Michael McLaren, Olenox’s chief executive officer, framed the acquisition as a step toward building predictable, infrastructure-driven cash flow. “Integrated midstream platforms like CPE Gathering generate durable, fee-based cash flows and provide critical infrastructure in established producing basins,” he said in the announcement. “The proposed acquisition of Vivakor’s Oklahoma midstream business would expand our presence in the STACK while positioning these assets for continued development under an integrated operating model. We couldn’t be more excited about this acquisition.”
For Olenox, the acquisition would mark a further extension of its acquire-and-integrate strategy. The company has spent the past year repositioning itself as a vertically integrated energy and infrastructure platform following a comprehensive rebrand from its former Safe & Green Holdings identity. According to the company, the Olenox name is intended to reflect a unified operating model rather than a collection of unrelated assets.
Under the Olenox Industries banner, the business now spans energy development, oilfield services, industrial technology, containerized infrastructure, and monitoring systems. A central element of the rebrand has been the consolidation of subsidiaries into a single operating structure, which management says is designed to improve coordination across divisions and give investors clearer insight into how assets interact operationally and financially.
Energy operations sit at the core of that structure, with three integrated divisions. The oil and gas division focuses on acquiring underdeveloped or distressed properties in Texas, Oklahoma, and Kansas, with an emphasis on improving production from existing wells rather than pursuing exploration-led growth.
The oilfield services division provides well abandonment and environmental reclamation services to third parties, generating steady cash flow while supporting Olenox’s own production assets. A third division, Olenox Technologies, develops proprietary tools such as plasma pulse and ultrasonic cleaning systems aimed at restoring output from underperforming wells.
The proposed acquisition of CPE Gathering’s assets would add a midstream layer to this structure. Olenox has said that aligning gathering, transportation, and terminaling assets with its upstream and services operations could lower per-well costs, improve uptime, and increase overall operating efficiency. By controlling logistics, the company expects to reduce reliance on external providers and capture margin that would otherwise sit outside the organization.
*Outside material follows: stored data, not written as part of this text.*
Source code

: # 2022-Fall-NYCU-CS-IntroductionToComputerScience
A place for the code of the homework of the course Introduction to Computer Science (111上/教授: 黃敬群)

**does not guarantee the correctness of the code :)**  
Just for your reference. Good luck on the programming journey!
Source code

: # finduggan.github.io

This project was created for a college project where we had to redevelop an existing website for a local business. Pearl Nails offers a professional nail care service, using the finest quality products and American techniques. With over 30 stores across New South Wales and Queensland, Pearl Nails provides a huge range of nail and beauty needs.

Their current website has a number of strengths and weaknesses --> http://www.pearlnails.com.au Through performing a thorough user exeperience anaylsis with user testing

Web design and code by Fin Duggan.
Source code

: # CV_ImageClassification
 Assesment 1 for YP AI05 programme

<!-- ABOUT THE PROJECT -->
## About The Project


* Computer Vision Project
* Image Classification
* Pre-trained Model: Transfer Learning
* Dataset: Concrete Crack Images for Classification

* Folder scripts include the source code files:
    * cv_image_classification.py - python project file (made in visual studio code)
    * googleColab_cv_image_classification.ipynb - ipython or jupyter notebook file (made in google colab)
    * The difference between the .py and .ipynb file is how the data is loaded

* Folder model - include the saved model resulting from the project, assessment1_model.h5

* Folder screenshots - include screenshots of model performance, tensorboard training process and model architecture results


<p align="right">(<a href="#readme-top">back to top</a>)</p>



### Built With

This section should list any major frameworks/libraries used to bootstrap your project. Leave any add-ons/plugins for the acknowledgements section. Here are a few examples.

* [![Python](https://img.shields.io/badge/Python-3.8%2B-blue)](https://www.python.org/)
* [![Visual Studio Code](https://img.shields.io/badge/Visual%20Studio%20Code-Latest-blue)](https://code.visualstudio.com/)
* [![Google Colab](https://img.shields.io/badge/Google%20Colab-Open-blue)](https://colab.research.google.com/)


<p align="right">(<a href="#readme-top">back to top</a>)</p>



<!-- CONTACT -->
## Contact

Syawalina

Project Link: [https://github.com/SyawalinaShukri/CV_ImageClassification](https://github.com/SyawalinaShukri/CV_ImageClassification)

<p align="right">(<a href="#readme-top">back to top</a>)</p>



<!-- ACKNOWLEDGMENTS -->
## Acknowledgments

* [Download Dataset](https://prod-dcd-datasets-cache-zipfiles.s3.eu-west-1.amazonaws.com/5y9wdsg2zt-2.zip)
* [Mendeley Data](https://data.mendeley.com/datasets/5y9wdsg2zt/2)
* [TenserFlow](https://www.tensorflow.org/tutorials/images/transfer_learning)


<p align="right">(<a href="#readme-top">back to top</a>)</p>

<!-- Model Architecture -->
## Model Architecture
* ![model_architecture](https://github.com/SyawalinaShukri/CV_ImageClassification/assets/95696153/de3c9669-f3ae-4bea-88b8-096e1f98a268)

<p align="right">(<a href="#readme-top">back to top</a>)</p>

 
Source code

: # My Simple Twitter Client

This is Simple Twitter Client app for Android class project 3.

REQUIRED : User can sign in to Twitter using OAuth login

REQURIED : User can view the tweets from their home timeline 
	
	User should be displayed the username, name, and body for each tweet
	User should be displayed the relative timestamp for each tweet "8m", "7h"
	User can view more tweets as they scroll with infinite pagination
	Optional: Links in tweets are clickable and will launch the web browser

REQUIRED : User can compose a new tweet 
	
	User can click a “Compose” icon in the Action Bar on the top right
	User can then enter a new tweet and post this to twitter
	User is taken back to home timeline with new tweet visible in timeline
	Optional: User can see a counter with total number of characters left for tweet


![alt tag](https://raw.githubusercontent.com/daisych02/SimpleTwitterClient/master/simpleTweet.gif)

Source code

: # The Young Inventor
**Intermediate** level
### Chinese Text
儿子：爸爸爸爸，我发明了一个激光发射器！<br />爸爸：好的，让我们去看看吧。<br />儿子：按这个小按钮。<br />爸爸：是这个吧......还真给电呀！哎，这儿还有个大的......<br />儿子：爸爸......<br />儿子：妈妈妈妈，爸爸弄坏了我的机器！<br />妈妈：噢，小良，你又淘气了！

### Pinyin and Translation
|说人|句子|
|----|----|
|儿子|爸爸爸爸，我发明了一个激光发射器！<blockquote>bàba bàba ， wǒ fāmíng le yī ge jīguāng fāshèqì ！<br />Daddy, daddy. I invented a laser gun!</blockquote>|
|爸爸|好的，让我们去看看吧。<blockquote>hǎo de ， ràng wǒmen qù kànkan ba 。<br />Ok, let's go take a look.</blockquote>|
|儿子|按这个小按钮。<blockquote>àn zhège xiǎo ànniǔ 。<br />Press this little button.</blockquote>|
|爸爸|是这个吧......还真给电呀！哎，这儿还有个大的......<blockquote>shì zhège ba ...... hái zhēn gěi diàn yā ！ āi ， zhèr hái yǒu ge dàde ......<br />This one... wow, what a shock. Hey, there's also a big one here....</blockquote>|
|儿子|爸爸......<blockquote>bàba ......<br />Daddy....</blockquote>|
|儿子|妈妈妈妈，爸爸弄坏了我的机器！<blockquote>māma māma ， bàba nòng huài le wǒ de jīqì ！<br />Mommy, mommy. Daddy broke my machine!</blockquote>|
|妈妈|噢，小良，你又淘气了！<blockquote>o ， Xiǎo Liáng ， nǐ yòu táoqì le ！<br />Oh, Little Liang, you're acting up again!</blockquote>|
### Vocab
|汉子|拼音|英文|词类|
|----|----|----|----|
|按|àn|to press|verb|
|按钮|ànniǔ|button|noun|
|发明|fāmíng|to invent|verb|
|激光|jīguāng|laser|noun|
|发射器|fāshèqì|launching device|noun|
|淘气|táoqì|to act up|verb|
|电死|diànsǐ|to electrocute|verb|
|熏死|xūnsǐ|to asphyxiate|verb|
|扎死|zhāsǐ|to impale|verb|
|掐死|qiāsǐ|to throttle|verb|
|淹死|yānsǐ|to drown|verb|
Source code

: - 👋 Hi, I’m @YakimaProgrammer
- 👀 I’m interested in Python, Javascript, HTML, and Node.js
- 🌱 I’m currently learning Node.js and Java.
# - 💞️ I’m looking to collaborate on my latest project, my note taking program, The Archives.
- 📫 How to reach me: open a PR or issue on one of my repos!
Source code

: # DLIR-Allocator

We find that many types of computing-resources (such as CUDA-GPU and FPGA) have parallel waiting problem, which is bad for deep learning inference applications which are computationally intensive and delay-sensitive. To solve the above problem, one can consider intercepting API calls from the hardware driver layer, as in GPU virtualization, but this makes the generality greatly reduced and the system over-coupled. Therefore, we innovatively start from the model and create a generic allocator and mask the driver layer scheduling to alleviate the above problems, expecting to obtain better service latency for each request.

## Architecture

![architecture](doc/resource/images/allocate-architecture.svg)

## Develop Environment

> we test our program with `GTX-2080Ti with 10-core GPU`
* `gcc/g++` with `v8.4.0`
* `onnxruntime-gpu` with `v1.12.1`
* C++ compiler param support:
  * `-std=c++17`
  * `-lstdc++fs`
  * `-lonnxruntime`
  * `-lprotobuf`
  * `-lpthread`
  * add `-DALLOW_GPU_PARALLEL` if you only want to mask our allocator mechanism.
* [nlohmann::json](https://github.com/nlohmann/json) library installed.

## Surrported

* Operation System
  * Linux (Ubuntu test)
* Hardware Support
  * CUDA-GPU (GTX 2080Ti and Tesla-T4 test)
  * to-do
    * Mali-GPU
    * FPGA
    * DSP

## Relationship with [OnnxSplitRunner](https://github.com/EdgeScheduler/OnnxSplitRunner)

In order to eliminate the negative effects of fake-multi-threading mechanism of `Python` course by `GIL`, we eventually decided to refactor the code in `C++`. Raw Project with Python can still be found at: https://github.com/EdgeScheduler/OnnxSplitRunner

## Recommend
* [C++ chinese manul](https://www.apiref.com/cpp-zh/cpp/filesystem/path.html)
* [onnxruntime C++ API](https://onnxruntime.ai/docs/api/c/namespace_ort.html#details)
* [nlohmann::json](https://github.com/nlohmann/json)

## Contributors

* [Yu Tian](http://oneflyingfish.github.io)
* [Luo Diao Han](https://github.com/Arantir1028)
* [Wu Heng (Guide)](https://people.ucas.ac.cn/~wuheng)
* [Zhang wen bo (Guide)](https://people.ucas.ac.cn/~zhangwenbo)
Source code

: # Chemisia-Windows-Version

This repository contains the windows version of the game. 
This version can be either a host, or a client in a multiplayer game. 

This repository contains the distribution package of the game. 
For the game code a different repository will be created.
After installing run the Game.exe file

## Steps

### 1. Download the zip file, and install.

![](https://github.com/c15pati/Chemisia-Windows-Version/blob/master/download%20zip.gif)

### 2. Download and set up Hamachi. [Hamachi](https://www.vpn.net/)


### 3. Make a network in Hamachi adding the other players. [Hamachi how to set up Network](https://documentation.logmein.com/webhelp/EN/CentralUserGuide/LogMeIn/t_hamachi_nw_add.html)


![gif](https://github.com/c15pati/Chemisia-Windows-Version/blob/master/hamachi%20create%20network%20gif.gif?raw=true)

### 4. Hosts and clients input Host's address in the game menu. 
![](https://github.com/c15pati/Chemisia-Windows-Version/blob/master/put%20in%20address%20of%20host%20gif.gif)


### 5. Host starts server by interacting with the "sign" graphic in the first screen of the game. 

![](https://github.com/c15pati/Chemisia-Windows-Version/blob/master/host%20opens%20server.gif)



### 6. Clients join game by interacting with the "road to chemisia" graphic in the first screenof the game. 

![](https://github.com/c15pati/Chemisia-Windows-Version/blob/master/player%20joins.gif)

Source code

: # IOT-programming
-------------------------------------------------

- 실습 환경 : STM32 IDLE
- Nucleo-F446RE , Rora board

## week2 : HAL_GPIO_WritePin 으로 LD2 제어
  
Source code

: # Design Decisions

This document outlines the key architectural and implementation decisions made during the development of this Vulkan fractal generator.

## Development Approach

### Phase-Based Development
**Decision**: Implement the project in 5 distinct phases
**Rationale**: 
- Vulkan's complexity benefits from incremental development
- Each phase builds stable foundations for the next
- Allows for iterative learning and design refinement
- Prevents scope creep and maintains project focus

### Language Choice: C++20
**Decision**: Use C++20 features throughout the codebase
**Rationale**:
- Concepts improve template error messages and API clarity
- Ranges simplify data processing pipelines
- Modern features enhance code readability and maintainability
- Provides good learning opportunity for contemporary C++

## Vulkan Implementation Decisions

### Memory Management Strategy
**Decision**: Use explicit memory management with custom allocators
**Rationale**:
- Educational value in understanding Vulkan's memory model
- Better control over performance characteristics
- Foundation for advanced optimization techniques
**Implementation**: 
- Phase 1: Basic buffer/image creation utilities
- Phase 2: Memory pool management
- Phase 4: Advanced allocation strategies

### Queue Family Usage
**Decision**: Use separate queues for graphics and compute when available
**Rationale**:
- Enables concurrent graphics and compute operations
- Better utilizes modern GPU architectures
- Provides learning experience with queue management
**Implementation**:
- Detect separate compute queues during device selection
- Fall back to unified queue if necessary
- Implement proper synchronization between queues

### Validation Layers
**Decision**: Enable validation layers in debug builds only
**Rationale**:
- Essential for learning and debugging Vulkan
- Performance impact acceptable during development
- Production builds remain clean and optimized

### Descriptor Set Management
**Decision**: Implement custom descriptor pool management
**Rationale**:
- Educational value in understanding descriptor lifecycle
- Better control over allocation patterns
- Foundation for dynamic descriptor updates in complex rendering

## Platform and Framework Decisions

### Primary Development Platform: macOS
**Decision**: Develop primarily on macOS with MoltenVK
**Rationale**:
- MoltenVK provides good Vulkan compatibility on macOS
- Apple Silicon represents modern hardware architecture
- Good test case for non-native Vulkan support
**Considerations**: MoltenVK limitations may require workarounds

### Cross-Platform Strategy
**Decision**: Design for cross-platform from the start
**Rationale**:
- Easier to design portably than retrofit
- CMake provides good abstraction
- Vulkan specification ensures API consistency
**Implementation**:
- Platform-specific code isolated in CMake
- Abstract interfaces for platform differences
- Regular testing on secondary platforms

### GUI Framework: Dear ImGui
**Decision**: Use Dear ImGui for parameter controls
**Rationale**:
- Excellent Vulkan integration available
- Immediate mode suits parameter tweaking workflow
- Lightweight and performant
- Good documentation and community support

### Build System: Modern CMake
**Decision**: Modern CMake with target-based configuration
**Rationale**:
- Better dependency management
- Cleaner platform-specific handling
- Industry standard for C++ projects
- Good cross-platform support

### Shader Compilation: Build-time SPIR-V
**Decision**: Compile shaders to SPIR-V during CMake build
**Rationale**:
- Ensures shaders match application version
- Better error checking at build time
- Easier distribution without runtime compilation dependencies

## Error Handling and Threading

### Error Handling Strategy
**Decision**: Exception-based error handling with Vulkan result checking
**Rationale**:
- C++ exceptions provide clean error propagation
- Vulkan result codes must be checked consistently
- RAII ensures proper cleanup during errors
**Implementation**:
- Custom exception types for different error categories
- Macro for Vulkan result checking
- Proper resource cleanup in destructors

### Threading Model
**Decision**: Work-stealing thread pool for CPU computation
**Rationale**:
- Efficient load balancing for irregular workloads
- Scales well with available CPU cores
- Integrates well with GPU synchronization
The Omega system is also positioned as a platform for further development. According to Olenox, the assets offer a scalable base for deploying additional technology and services designed to improve reliability and reduce operating expenses. The transportation network gives producers access to multiple storage and blending options, which can be particularly valuable in periods of regional congestion.
The Vivakor transaction highlights Olenox’s emphasis on fee-based revenue streams. Midstream assets typically generate income based on volumes and contracted fees rather than commodity prices, which can help stabilize cash flow during periods of oil market volatility. The take-or-pay structure underpinning the EBITDA figure adds another layer of predictability.
The arrangement also aligns with broader policy discussions around American energy independence and domestic infrastructure investment. By expanding its footprint in established U.S. basins such as the STACK, Olenox is positioning itself as a participant in maintaining and upgrading the systems that move domestic oil from wellhead to market.